▼

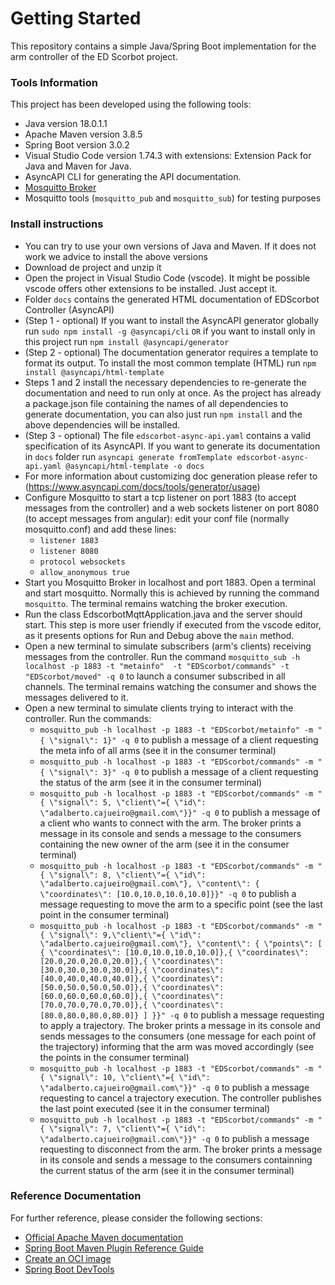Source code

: # Getting Started

This repository contains a simple Java/Spring Boot implementation for the arm controller of the ED Scorbot project.  

### Tools Information
This project has been developed using the following tools:
* Java version 18.0.1.1
* Apache Maven version 3.8.5
* Spring Boot version 3.0.2
* Visual Studio Code version 1.74.3 with extensions: Extension Pack for Java and Maven for Java. 
* AsyncAPI CLI for generating the API documentation.  
* [Mosquitto Broker](https://mosquitto.org/)
* Mosquitto tools (`mosquitto_pub` and `mosquitto_sub`) for testing purposes

### Install instructions
* You can try to use your own versions of Java and Maven. If it does not work we advice to install the above versions
* Download de project and unzip it
* Open the project in Visual Studio Code (vscode). It might be possible vscode offers other extensions to be installed. Just accept it.
* Folder `docs` contains the generated HTML documentation of EDScorbot Controller (AsyncAPI)
* (Step 1 - optional) If you want to install the AsyncAPI generator globally run `sudo npm install -g @asyncapi/cli`  `OR` if you want to install only in this project run `npm install @asyncapi/generator`
* (Step 2 - optional) The documentation generator requires a template to format its output. To install the most common template (HTML) run `npm install @asyncapi/html-template`
* Steps 1 and 2 install the necessary dependencies to re-generate the documentation and need to run only at once. As the project has already a package.json file containing the names of all dependencies to generate documentation, you can also just run `npm install` and the above dependencies will be installed.
* (Step 3 - optional) The file `edscorbot-async-api.yaml` contains a valid specification of its AsyncAPI. If you want to generate its documentation in `docs` folder run `asyncapi generate fromTemplate edscorbot-async-api.yaml @asyncapi/html-template -o docs`  
* For more information about customizing doc generation please refer to (https://www.asyncapi.com/docs/tools/generator/usage)
* Configure Mosquitto to start a tcp listener on port 1883 (to accept messages from the controller) and a web sockets listener on port 8080 (to accept messages from angular): edit your conf file (normally mosquitto.conf) and add these lines:
  - `listener 1883`
  - `listener 8080`
  - `protocol websockets`
  - `allow_anonymous true`
* Start you Mosquitto Broker in localhost and port 1883. Open a terminal and start mosquitto. Normally this is achieved by running the command `mosquitto`. The terminal remains watching the broker execution. 
* Run the class EdscorbotMqttApplication.java and the server should start. This step is more user friendly if executed from the vscode editor, as it presents options for Run and Debug above the `main` method.
* Open a new terminal to simulate subscribers (arm's clients) receiving messages from the controller. Run the command `mosquitto_sub -h localhost -p 1883 -t "metainfo"  -t "EDScorbot/commands" -t "EDScorbot/moved" -q 0` to launch a consumer subscribed in all channels. The terminal remains watching the consumer and shows the messages delivered to it. 
* Open a new terminal to simulate clients trying to interact with the controller. Run the commands:
  - `mosquitto_pub -h localhost -p 1883 -t "EDScorbot/metainfo" -m "{ \"signal\": 1}" -q 0` to publish a message of a client requesting the meta info of all arms (see it in the consumer terminal)
  - `mosquitto_pub -h localhost -p 1883 -t "EDScorbot/commands" -m "{ \"signal\": 3}" -q 0` to publish a message of a client requesting the status of the arm (see it in the consumer terminal)
  - `mosquitto_pub -h localhost -p 1883 -t "EDScorbot/commands" -m "{ \"signal\": 5, \"client\"={ \"id\": \"adalberto.cajueiro@gmail.com\"}}" -q 0` to publish a message of a client who wants to connect with the arm. The broker prints a message in its console and sends a message to the consumers containing the new owner of the arm (see it in the consumer terminal)
  - `mosquitto_pub -h localhost -p 1883 -t "EDScorbot/commands" -m "{ \"signal\": 8, \"client\"={ \"id\": \"adalberto.cajueiro@gmail.com\"}, \"content\": { \"coordinates\": [10.0,10.0,10.0,10.0]}}" -q 0` to publish a message requesting to move the arm to a specific point (see the last point in the consumer terminal)
  - `mosquitto_pub -h localhost -p 1883 -t "EDScorbot/commands" -m "{ \"signal\": 9,\"client\"={ \"id\": \"adalberto.cajueiro@gmail.com\"}, \"content\": { \"points\": [ { \"coordinates\": [10.0,10.0,10.0,10.0]},{ \"coordinates\": [20.0,20.0,20.0,20.0]},{ \"coordinates\": [30.0,30.0,30.0,30.0]},{ \"coordinates\": [40.0,40.0,40.0,40.0]},{ \"coordinates\": [50.0,50.0,50.0,50.0]},{ \"coordinates\": [60.0,60.0,60.0,60.0]},{ \"coordinates\": [70.0,70.0,70.0,70.0]},{ \"coordinates\": [80.0,80.0,80.0,80.0]} ] }}" -q 0` to publish a message requesting to apply a trajectory. The broker prints a message in its console and sends messages to the consumers (one message for each point of the trajectory) informing that the arm was moved accordingly (see the points in the consumer terminal)
  - `mosquitto_pub -h localhost -p 1883 -t "EDScorbot/commands" -m "{ \"signal\": 10, \"client\"={ \"id\": \"adalberto.cajueiro@gmail.com\"}}" -q 0` to publish a message requesting to cancel a trajectory execution. The controller publishes the last point executed (see it in the consumer terminal)
  - `mosquitto_pub -h localhost -p 1883 -t "EDScorbot/commands" -m "{ \"signal\": 7, \"client\"={ \"id\": \"adalberto.cajueiro@gmail.com\"}}" -q 0` to publish a message requesting to disconnect from the arm. The broker prints a message in its console and sends a message to the consumers containning the current status of the arm (see it in the consumer terminal)

### Reference Documentation
For further reference, please consider the following sections:

* [Official Apache Maven documentation](https://maven.apache.org/guides/index.html)
* [Spring Boot Maven Plugin Reference Guide](https://docs.spring.io/spring-boot/docs/3.0.2/maven-plugin/reference/html/)
* [Create an OCI image](https://docs.spring.io/spring-boot/docs/3.0.2/maven-plugin/reference/html/#build-image)
* [Spring Boot DevTools](https://docs.spring.io/spring-boot/docs/3.0.2/reference/htmlsingle/#using.devtools)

▲

• _Action item_
What is needed is a word-for-word transcription of all the entries, with the pictures dropped.

• _Result_
Source code

: # Getting Started

This repository contains a simple Java/Spring Boot implementation for the arm controller of the ED Scorbot project.  

### Tools Information
This project has been developed using the following tools:
* Java version 18.0.1.1
* Apache Maven version 3.8.5
* Spring Boot version 3.0.2
* Visual Studio Code version 1.74.3 with extensions: Extension Pack for Java and Maven for Java. 
* AsyncAPI CLI for generating the API documentation.  
* [Mosquitto Broker](https://mosquitto.org/)
* Mosquitto tools (`mosquitto_pub` and `mosquitto_sub`) for testing purposes

### Install instructions
* You can try to use your own versions of Java and Maven. If it does not work we advice to install the above versions
* Download de project and unzip it
* Open the project in Visual Studio Code (vscode). It might be possible vscode offers other extensions to be installed. Just accept it.
* Folder `docs` contains the generated HTML documentation of EDScorbot Controller (AsyncAPI)
* (Step 1 - optional) If you want to install the AsyncAPI generator globally run `sudo npm install -g @asyncapi/cli`  `OR` if you want to install only in this project run `npm install @asyncapi/generator`
* (Step 2 - optional) The documentation generator requires a template to format its output. To install the most common template (HTML) run `npm install @asyncapi/html-template`
* Steps 1 and 2 install the necessary dependencies to re-generate the documentation and need to run only at once. As the project has already a package.json file containing the names of all dependencies to generate documentation, you can also just run `npm install` and the above dependencies will be installed.
* (Step 3 - optional) The file `edscorbot-async-api.yaml` contains a valid specification of its AsyncAPI. If you want to generate its documentation in `docs` folder run `asyncapi generate fromTemplate edscorbot-async-api.yaml @asyncapi/html-template -o docs`  
* For more information about customizing doc generation please refer to (https://www.asyncapi.com/docs/tools/generator/usage)
* Configure Mosquitto to start a tcp listener on port 1883 (to accept messages from the controller) and a web sockets listener on port 8080 (to accept messages from angular): edit your conf file (normally mosquitto.conf) and add these lines:
  - `listener 1883`
  - `listener 8080`
  - `protocol websockets`
  - `allow_anonymous true`
* Start you Mosquitto Broker in localhost and port 1883. Open a terminal and start mosquitto. Normally this is achieved by running the command `mosquitto`. The terminal remains watching the broker execution. 
* Run the class EdscorbotMqttApplication.java and the server should start. This step is more user friendly if executed from the vscode editor, as it presents options for Run and Debug above the `main` method.
* Open a new terminal to simulate subscribers (arm's clients) receiving messages from the controller. Run the command `mosquitto_sub -h localhost -p 1883 -t "metainfo"  -t "EDScorbot/commands" -t "EDScorbot/moved" -q 0` to launch a consumer subscribed in all channels. The terminal remains watching the consumer and shows the messages delivered to it. 
* Open a new terminal to simulate clients trying to interact with the controller. Run the commands:
  - `mosquitto_pub -h localhost -p 1883 -t "EDScorbot/metainfo" -m "{ \"signal\": 1}" -q 0` to publish a message of a client requesting the meta info of all arms (see it in the consumer terminal)
  - `mosquitto_pub -h localhost -p 1883 -t "EDScorbot/commands" -m "{ \"signal\": 3}" -q 0` to publish a message of a client requesting the status of the arm (see it in the consumer terminal)
  - `mosquitto_pub -h localhost -p 1883 -t "EDScorbot/commands" -m "{ \"signal\": 5, \"client\"={ \"id\": \"adalberto.cajueiro@gmail.com\"}}" -q 0` to publish a message of a client who wants to connect with the arm. The broker prints a message in its console and sends a message to the consumers containing the new owner of the arm (see it in the consumer terminal)
  - `mosquitto_pub -h localhost -p 1883 -t "EDScorbot/commands" -m "{ \"signal\": 8, \"client\"={ \"id\": \"adalberto.cajueiro@gmail.com\"}, \"content\": { \"coordinates\": [10.0,10.0,10.0,10.0]}}" -q 0` to publish a message requesting to move the arm to a specific point (see the last point in the consumer terminal)
  - `mosquitto_pub -h localhost -p 1883 -t "EDScorbot/commands" -m "{ \"signal\": 9,\"client\"={ \"id\": \"adalberto.cajueiro@gmail.com\"}, \"content\": { \"points\": [ { \"coordinates\": [10.0,10.0,10.0,10.0]},{ \"coordinates\": [20.0,20.0,20.0,20.0]},{ \"coordinates\": [30.0,30.0,30.0,30.0]},{ \"coordinates\": [40.0,40.0,40.0,40.0]},{ \"coordinates\": [50.0,50.0,50.0,50.0]},{ \"coordinates\": [60.0,60.0,60.0,60.0]},{ \"coordinates\": [70.0,70.0,70.0,70.0]},{ \"coordinates\": [80.0,80.0,80.0,80.0]} ] }}" -q 0` to publish a message requesting to apply a trajectory. The broker prints a message in its console and sends messages to the consumers (one message for each point of the trajectory) informing that the arm was moved accordingly (see the points in the consumer terminal)
  - `mosquitto_pub -h localhost -p 1883 -t "EDScorbot/commands" -m "{ \"signal\": 10, \"client\"={ \"id\": \"adalberto.cajueiro@gmail.com\"}}" -q 0` to publish a message requesting to cancel a trajectory execution. The controller publishes the last point executed (see it in the consumer terminal)
  - `mosquitto_pub -h localhost -p 1883 -t "EDScorbot/commands" -m "{ \"signal\": 7, \"client\"={ \"id\": \"adalberto.cajueiro@gmail.com\"}}" -q 0` to publish a message requesting to disconnect from the arm. The broker prints a message in its console and sends a message to the consumers containning the current status of the arm (see it in the consumer terminal)

### Reference Documentation
For further reference, please consider the following sections:

* [Official Apache Maven documentation](https://maven.apache.org/guides/index.html)
* [Spring Boot Maven Plugin Reference Guide](https://docs.spring.io/spring-boot/docs/3.0.2/maven-plugin/reference/html/)
* [Create an OCI image](https://docs.spring.io/spring-boot/docs/3.0.2/maven-plugin/reference/html/#build-image)
* [Spring Boot DevTools](https://docs.spring.io/spring-boot/docs/3.0.2/reference/htmlsingle/#using.devtools)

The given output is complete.